A call for papers for upcoming special collections in both the American Journal of Physics and The Physics Teacher.

Martín Monteiro and Arturo C. Martí

90(5), p. 328

https://doi.org/10.1119/5.0073317

As the use of mobile devices (smart phones and tablets) has risen, so has their computational power and connectivity. In addition, with the inclusion of a broad array of built-in sensors, mobile devices can provide physics experimental apparatus to students, especially during the pandemic. This Resource Letter serves a guide for physicists interested in teaching a wide variety of experimental physics topics using the built-in sensors available in mobile devices.

R. Mathevet, N. Lamrani, L. Martin, P. Ferrand, J. P. Castro, P. Marchou, and C. M. Fabre

90(5), p. 344

https://doi.org/10.1119/10.0010073

The clever mounting scheme for this smartphone pendulum reduces frictional loss (Q ∼ 500) and allows analysis within the simple harmonic oscillator (point mass) approximation. For more advanced students, the high quality of the accelerometer data enables students to apply increasingly refined data analysis techniques that quantify the small non-linearities in the system. This exercise was implemented as a take-home lab for undergraduate students but could also be appropriate for students in an advanced laboratory course who are learning about data analysis and model development.

Douglas A. Kurtze

90(5), p. 351

https://doi.org/10.1119/5.0067924

Gravity can surprise you! The author considers the gravitational attraction between the Greenland and Antarctic ice sheets and the surrounding oceans. This attraction is great enough that, while the melting of the ice sheets would result in catastrophic average sea level increases of 7 m and 58 m respectively, the sea level on the shores of Greenland and Antarctica would actually decrease because of the decreased gravitational attraction. This effect is illustrated using a series of models of increasing complexity and accuracy, starting with a flat-earth point-mass model that could be presented in an introductory mechanics course and proceeding through more realistic models that make good use of Legendre polynomial expansions taught in introductory mathematical methods courses.

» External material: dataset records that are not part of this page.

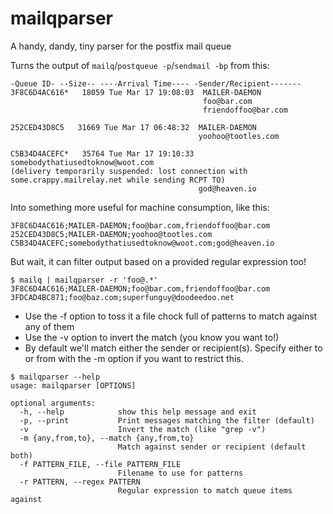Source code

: # mailqparser
A handy, dandy, tiny parser for the postfix mail queue

Turns the output of `mailq`/`postqueue -p`/`sendmail -bp` from this:
```
-Queue ID- --Size-- ----Arrival Time---- -Sender/Recipient-------
3F8C6D4AC616*   18059 Tue Mar 17 19:08:03  MAILER-DAEMON
                                           foo@bar.com
                                           friendoffoo@bar.com
                                           
252CED43D8C5   31669 Tue Mar 17 06:48:32  MAILER-DAEMON
                                          yoohoo@tootles.com

C5B34D4ACEFC*   35764 Tue Mar 17 19:10:33  somebodythatiusedtoknow@woot.com
(delivery temporarily suspended: lost connection with some.crappy.mailrelay.net while sending RCPT TO)
                                          god@heaven.io
```
Into something more useful for machine consumption, like this:

```
3F8C6D4AC616;MAILER-DAEMON;foo@bar.com,friendoffoo@bar.com
252CED43D8C5;MAILER-DAEMON;yoohoo@tootles.com
C5B34D4ACEFC;somebodythatiusedtoknow@woot.com;god@heaven.io
```

But wait, it can filter output based on a provided regular expression too!

```
$ mailq | mailqparser -r 'foo@.*'
3F8C6D4AC616;MAILER-DAEMON;foo@bar.com,friendoffoo@bar.com
3FDCAD4BC871;foo@baz.com;superfunguy@doodeedoo.net
```
* Use the -f <filename> option to toss it a file chock full of patterns to match against any of them
* Use the -v option to invert the match (you know you want to!)
* By default we'll match either the sender or recipient(s). Specify either to or from with the -m option if you want to restrict this.


```
$ mailqparser --help
usage: mailqparser [OPTIONS]

optional arguments:
  -h, --help            show this help message and exit
  -p, --print           Print messages matching the filter (default)
  -v                    Invert the match (like "grep -v")
  -m {any,from,to}, --match {any,from,to}
                        Match against sender or recipient (default both)
  -f PATTERN_FILE, --file PATTERN_FILE
                        Filename to use for patterns
  -r PATTERN, --regex PATTERN
                        Regular expression to match queue items against
```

Leontýna Šlégrová and Jan Šlégr

90(5), p. 359

https://doi.org/10.119/10.0009681

This paper shows how to construct a simple apparatus that enables measurement of the lift and drag forces on an airfoil as functions of not only air speed but also the airfoil's profile and angle of attack.

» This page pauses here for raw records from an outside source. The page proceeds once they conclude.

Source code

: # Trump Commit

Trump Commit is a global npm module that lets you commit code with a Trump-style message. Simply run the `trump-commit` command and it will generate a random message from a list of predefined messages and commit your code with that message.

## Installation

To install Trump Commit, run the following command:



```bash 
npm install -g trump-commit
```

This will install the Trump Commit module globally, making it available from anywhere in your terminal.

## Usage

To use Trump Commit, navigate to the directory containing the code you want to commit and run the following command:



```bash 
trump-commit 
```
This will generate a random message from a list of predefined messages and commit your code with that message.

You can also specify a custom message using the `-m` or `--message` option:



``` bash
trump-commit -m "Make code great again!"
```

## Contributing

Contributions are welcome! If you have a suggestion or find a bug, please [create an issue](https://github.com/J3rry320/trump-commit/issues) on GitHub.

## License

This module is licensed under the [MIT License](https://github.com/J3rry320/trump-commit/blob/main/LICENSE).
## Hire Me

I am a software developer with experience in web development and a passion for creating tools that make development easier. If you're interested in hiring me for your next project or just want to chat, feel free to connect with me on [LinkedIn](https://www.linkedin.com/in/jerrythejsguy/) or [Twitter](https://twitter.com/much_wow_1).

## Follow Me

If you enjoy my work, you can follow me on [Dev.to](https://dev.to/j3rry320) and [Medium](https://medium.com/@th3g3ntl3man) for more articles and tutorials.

Josefina María Silveyra and Juan Manuel Conde Garrido

90(5), p. 365

https://doi.org/10.1119/5.0067939

Inductors connected in series and parallel, taking mutual inductance into account, are rarely dealt with in introductory physics courses. Some surprising behaviors result from the relative orientations, and the resulting insights could potentially lead to interesting laboratory circuits and new applications.

Abdulaziz M. Aljalal

90(5), p. 373

https://doi.org/10.1119/5.0062798

Diode lasers are easily accessible in the teaching laboratory, and therefore are frequently used in Michelson interferometers. This paper shows that diode lasers can lase in multiple longitudinal modes simultaneously. Instructors of introductory labs will want to be aware of these multiple modes because they can result in interference signals that may confuse students, and instructors of more advanced optics labs may ask students to use the interferometer signal, possibly combined with high-resolution spectrometers, to study these modes.

Georgio Mantica

90(5), p. 380

https://doi.org/10.1119/5.0082825

The author discusses a deterministic agent-based version of an SIR (susceptible, infected, recovered) epidemiology model and discusses how it is related to the usual probabilistic model because the deterministic model is chaotic. The suggested simulations and problems embedded in the text guide the reader to an exploration of the model and underlying concepts such as chaos, ergodicity, and networks.

B. Cameron Reed

90(5), p. 394

https://doi.org/10.1119/5.0072584

We all know that the gravitational force due to a spherically symmetric mass is the same as if all its mass were located at a point at its center. That's Newton's shell-point equivalency theorem. But did you know that the equivalency also holds for the harmonic potential? Or that these are the only two potentials for which the equivalency holds? This brief note provides simple proofs of these statements, and also shows that, unlike the case of Newtonian gravity, the harmonic oscillator potential yields a non-zero force inside the shell.